## RECORDS
——

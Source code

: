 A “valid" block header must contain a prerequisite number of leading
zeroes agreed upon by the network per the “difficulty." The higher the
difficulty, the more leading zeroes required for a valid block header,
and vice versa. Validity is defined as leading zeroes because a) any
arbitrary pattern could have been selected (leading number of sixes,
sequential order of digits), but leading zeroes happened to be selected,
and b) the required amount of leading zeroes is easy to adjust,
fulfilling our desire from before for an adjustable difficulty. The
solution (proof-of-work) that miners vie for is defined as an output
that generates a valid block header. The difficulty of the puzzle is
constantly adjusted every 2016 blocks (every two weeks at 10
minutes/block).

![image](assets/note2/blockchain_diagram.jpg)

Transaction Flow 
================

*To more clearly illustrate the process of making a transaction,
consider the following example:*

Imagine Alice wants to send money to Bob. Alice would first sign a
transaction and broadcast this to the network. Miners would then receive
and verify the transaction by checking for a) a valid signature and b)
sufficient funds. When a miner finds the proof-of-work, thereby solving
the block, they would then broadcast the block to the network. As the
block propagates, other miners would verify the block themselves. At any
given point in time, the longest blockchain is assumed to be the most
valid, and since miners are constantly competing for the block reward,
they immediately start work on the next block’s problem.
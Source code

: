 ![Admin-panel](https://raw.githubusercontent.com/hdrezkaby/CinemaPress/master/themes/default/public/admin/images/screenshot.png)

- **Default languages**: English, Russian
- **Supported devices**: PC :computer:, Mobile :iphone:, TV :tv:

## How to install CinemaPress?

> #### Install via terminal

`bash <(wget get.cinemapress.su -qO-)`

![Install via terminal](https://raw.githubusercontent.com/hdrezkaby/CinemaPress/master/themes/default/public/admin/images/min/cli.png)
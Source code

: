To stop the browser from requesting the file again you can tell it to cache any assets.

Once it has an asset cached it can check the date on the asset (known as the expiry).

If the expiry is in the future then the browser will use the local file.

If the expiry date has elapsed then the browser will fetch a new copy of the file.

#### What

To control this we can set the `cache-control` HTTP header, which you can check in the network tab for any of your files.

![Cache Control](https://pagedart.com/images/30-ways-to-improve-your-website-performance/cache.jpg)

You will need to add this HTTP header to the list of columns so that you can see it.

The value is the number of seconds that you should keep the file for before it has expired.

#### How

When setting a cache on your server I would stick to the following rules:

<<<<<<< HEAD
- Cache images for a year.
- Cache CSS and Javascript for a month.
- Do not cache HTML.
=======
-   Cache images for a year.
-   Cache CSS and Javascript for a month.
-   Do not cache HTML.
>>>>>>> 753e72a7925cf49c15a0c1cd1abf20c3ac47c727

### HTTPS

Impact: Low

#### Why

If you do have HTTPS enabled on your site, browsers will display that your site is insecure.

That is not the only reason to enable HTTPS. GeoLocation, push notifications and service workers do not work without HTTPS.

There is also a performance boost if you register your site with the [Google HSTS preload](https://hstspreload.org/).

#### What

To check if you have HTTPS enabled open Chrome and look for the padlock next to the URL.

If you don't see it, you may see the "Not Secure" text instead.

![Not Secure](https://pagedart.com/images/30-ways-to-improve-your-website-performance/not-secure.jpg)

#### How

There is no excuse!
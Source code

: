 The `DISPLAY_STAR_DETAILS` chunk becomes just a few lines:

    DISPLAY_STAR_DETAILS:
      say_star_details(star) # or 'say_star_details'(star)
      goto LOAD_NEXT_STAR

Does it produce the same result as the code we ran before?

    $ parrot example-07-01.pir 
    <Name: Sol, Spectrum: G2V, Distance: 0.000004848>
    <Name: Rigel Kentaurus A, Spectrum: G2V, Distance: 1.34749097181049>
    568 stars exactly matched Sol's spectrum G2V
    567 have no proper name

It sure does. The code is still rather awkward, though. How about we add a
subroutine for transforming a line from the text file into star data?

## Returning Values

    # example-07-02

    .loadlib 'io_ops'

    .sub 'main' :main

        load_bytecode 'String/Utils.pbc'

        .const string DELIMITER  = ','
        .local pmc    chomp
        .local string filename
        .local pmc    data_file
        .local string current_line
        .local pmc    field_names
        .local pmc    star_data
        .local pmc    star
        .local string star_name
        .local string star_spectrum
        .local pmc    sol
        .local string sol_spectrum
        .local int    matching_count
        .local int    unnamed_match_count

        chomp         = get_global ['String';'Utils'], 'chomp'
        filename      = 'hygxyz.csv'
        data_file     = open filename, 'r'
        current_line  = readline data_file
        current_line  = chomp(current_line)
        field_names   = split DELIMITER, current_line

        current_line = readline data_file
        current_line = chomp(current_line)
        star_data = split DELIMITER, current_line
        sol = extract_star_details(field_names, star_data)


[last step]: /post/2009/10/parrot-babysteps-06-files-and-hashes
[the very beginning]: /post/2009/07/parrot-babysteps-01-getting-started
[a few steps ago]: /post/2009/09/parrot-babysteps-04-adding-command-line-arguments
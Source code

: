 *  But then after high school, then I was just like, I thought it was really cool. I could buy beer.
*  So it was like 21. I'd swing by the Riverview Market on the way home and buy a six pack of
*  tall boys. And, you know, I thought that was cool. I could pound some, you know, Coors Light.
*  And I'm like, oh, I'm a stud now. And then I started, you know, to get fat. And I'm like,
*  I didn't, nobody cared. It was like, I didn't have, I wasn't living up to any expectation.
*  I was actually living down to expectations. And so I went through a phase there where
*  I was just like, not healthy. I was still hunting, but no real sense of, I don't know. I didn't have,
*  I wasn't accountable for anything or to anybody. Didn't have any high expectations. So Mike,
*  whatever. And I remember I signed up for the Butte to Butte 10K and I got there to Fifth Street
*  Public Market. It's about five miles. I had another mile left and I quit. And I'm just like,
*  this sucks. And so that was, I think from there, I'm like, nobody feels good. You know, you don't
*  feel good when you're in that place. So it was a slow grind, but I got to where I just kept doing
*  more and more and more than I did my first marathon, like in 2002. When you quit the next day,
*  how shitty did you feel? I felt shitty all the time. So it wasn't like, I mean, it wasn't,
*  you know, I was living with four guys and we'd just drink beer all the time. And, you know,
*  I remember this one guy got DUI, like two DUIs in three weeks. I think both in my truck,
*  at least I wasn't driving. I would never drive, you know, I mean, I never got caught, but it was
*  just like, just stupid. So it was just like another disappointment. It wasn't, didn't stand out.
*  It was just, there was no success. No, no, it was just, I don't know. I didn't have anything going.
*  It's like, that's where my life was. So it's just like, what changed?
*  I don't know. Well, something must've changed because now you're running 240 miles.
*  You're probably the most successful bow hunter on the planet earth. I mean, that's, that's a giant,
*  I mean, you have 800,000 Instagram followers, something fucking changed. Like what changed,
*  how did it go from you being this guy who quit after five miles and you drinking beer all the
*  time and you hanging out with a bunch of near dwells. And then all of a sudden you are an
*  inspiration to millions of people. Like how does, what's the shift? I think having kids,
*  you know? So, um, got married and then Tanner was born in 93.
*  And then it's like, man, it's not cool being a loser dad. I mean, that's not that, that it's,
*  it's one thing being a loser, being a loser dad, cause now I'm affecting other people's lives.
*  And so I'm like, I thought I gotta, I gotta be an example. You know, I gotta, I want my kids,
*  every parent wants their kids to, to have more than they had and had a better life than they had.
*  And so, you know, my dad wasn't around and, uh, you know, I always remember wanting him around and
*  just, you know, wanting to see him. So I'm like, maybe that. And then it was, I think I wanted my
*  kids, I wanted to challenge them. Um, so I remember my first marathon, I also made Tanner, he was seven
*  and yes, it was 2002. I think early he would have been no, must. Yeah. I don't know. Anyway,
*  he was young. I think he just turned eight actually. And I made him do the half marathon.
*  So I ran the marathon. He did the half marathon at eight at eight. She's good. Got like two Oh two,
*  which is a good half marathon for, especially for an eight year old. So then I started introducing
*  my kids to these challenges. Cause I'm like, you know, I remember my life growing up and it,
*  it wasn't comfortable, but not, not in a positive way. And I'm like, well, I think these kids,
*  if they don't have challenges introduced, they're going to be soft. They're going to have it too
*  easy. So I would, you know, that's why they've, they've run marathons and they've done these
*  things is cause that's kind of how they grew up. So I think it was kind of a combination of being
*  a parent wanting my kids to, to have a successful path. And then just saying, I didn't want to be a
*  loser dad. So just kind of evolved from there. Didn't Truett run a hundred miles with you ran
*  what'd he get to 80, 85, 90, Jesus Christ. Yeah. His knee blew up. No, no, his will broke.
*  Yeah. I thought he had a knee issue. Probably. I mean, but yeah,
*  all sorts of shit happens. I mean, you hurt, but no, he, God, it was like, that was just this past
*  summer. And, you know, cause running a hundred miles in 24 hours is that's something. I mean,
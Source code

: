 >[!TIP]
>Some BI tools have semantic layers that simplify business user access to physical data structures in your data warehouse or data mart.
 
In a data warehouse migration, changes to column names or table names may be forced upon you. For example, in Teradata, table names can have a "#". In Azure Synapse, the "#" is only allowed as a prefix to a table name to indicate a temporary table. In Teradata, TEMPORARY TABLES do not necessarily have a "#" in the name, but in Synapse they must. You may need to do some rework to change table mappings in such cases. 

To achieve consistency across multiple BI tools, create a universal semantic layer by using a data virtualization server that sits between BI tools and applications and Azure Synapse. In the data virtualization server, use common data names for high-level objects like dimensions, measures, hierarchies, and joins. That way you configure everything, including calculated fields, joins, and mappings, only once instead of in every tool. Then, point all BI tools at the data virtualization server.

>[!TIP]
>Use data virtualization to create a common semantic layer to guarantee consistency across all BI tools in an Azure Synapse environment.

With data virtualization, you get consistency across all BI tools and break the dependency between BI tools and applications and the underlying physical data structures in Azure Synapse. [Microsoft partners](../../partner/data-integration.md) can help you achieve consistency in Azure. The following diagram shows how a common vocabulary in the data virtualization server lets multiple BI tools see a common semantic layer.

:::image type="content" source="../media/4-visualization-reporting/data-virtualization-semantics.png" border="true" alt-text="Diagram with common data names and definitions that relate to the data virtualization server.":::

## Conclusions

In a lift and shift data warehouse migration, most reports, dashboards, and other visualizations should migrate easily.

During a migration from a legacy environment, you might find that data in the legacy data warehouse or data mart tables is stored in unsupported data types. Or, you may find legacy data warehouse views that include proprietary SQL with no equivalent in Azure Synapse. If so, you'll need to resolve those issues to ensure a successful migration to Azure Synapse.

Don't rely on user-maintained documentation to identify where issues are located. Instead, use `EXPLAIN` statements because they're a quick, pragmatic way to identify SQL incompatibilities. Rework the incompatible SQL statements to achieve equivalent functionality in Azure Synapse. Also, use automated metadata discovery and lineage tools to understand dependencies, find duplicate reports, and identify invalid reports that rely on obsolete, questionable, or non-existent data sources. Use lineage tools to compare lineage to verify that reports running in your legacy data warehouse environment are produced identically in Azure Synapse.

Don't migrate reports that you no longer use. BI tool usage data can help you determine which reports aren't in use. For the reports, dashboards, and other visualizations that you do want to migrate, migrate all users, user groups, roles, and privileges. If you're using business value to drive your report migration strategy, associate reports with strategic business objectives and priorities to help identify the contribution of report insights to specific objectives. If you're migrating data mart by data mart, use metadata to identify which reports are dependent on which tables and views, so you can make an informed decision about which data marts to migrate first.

——

## WHAT NEEDS TO BE DONE
Copy every line above that includes the string "wanted".

## RESULT OF THE EXERCISE
*  just, you know, wanting to see him. So I'm like, maybe that. And then it was, I think I wanted my
*  kids, I wanted to challenge them. Um, so I remember my first marathon, I also made Tanner, he was seven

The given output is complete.